WHAT NEEDS TO BE DONE: Could you set down every record exactly as it appears?

EXCERPTED DATA:
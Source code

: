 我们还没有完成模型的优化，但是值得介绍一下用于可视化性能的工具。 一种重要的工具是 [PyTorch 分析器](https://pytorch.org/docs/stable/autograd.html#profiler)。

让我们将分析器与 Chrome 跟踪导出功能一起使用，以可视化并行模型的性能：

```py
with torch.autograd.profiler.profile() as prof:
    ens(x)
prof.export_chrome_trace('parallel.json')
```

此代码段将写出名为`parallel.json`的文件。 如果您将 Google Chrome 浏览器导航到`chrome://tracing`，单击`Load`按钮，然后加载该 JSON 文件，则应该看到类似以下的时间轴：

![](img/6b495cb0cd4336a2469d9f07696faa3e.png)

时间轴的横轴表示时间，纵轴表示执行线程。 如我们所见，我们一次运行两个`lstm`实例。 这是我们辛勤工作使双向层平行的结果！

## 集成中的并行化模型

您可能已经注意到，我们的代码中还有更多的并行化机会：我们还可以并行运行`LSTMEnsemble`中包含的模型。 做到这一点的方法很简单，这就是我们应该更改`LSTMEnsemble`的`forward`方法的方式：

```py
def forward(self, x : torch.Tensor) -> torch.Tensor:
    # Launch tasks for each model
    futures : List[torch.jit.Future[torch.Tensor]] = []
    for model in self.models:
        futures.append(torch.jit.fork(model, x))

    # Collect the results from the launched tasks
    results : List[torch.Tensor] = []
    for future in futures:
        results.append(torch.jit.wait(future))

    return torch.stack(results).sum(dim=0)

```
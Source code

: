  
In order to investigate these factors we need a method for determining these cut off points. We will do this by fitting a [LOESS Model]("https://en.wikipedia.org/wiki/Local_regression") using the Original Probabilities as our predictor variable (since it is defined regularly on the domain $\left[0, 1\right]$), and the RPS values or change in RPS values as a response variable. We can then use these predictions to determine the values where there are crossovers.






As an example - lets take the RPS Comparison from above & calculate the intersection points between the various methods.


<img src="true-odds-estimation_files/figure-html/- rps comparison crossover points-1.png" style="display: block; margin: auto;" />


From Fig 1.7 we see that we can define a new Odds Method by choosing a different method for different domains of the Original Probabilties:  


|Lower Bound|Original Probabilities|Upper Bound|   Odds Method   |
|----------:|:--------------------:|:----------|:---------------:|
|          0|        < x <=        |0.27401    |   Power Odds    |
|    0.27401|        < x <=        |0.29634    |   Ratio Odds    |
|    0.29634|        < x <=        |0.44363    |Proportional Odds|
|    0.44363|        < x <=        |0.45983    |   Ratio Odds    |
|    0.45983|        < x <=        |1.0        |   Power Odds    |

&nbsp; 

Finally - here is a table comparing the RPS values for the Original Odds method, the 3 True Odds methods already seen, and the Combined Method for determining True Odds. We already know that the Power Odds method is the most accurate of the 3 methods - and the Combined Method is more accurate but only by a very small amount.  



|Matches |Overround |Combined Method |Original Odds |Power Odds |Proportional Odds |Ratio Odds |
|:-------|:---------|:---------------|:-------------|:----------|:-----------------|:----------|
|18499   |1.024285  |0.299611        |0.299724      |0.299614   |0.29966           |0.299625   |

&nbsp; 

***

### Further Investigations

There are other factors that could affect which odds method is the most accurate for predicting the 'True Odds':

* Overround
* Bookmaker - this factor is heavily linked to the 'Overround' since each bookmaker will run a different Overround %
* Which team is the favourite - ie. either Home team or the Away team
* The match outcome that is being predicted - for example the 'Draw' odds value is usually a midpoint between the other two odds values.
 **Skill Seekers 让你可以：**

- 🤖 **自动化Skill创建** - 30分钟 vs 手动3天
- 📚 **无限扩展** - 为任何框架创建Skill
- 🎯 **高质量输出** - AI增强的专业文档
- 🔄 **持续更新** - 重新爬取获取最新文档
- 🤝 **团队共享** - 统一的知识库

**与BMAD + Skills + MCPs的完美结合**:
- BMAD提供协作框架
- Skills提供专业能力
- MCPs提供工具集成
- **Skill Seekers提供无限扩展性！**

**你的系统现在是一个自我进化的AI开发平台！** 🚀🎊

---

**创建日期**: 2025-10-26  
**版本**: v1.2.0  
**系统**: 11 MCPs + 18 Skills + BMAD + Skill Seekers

ANSWER FOR THE TASK:
Source code

: 我们还没有完成模型的优化，但是值得介绍一下用于可视化性能的工具。 一种重要的工具是 [PyTorch 分析器](https://pytorch.org/docs/stable/autograd.html#profiler)。

让我们将分析器与 Chrome 跟踪导出功能一起使用，以可视化并行模型的性能：

```py
with torch.autograd.profiler.profile() as prof:
    ens(x)
prof.export_chrome_trace('parallel.json')
```

此代码段将写出名为`parallel.json`的文件。 如果您将 Google Chrome 浏览器导航到`chrome://tracing`，单击`Load`按钮，然后加载该 JSON 文件，则应该看到类似以下的时间轴：

![](img/6b495cb0cd4336a2469d9f07696faa3e.png)

时间轴的横轴表示时间，纵轴表示执行线程。 如我们所见，我们一次运行两个`lstm`实例。 这是我们辛勤工作使双向层平行的结果！

## 集成中的并行化模型

您可能已经注意到，我们的代码中还有更多的并行化机会：我们还可以并行运行`LSTMEnsemble`中包含的模型。 做到这一点的方法很简单，这就是我们应该更改`LSTMEnsemble`的`forward`方法的方式：

```py
def forward(self, x : torch.Tensor) -> torch.Tensor:
    # Launch tasks for each model
    futures : List[torch.jit.Future[torch.Tensor]] = []
    for model in self.models:
        futures.append(torch.jit.fork(model, x))

    # Collect the results from the launched tasks
    results : List[torch.Tensor] = []
    for future in futures:
        results.append(torch.jit.wait(future))

    return torch.stack(results).sum(dim=0)

```
Source code

:  
In order to investigate these factors we need a method for determining these cut off points. We will do this by fitting a [LOESS Model]("https://en.wikipedia.org/wiki/Local_regression") using the Original Probabilities as our predictor variable (since it is defined regularly on the domain $\left[0, 1\right]$), and the RPS values or change in RPS values as a response variable. We can then use these predictions to determine the values where there are crossovers.






As an example - lets take the RPS Comparison from above & calculate the intersection points between the various methods.


<img src="true-odds-estimation_files/figure-html/- rps comparison crossover points-1.png" style="display: block; margin: auto;" />


From Fig 1.7 we see that we can define a new Odds Method by choosing a different method for different domains of the Original Probabilties:  


|Lower Bound|Original Probabilities|Upper Bound|   Odds Method   |
|----------:|:--------------------:|:----------|:---------------:|
|          0|        < x <=        |0.27401    |   Power Odds    |
|    0.27401|        < x <=        |0.29634    |   Ratio Odds    |
|    0.29634|        < x <=        |0.44363    |Proportional Odds|
|    0.44363|        < x <=        |0.45983    |   Ratio Odds    |
|    0.45983|        < x <=        |1.0        |   Power Odds    |

&nbsp; 

Finally - here is a table comparing the RPS values for the Original Odds method, the 3 True Odds methods already seen, and the Combined Method for determining True Odds. We already know that the Power Odds method is the most accurate of the 3 methods - and the Combined Method is more accurate but only by a very small amount.  



|Matches |Overround |Combined Method |Original Odds |Power Odds |Proportional Odds |Ratio Odds |
|:-------|:---------|:---------------|:-------------|:----------|:-----------------|:----------|
|18499   |1.024285  |0.299611        |0.299724      |0.299614   |0.29966           |0.299625   |

&nbsp; 

***

### Further Investigations

There are other factors that could affect which odds method is the most accurate for predicting the 'True Odds':

* Overround
* Bookmaker - this factor is heavily linked to the 'Overround' since each bookmaker will run a different Overround %
* Which team is the favourite - ie. either Home team or the Away team
* The match outcome that is being predicted - for example the 'Draw' odds value is usually a midpoint between the other two odds values.
 **Skill Seekers 让你可以：**

- 🤖 **自动化Skill创建** - 30分钟 vs 手动3天
- 📚 **无限扩展** - 为任何框架创建Skill
- 🎯 **高质量输出** - AI增强的专业文档
- 🔄 **持续更新** - 重新爬取获取最新文档
- 🤝 **团队共享** - 统一的知识库

**与BMAD + Skills + MCPs的完美结合**:
- BMAD提供协作框架
- Skills提供专业能力
- MCPs提供工具集成
- **Skill Seekers提供无限扩展性！**

**你的系统现在是一个自我进化的AI开发平台！** 🚀🎊

---

**创建日期**: 2025-10-26  
**版本**: v1.2.0  
**系统**: 11 MCPs + 18 Skills + BMAD + Skill Seekers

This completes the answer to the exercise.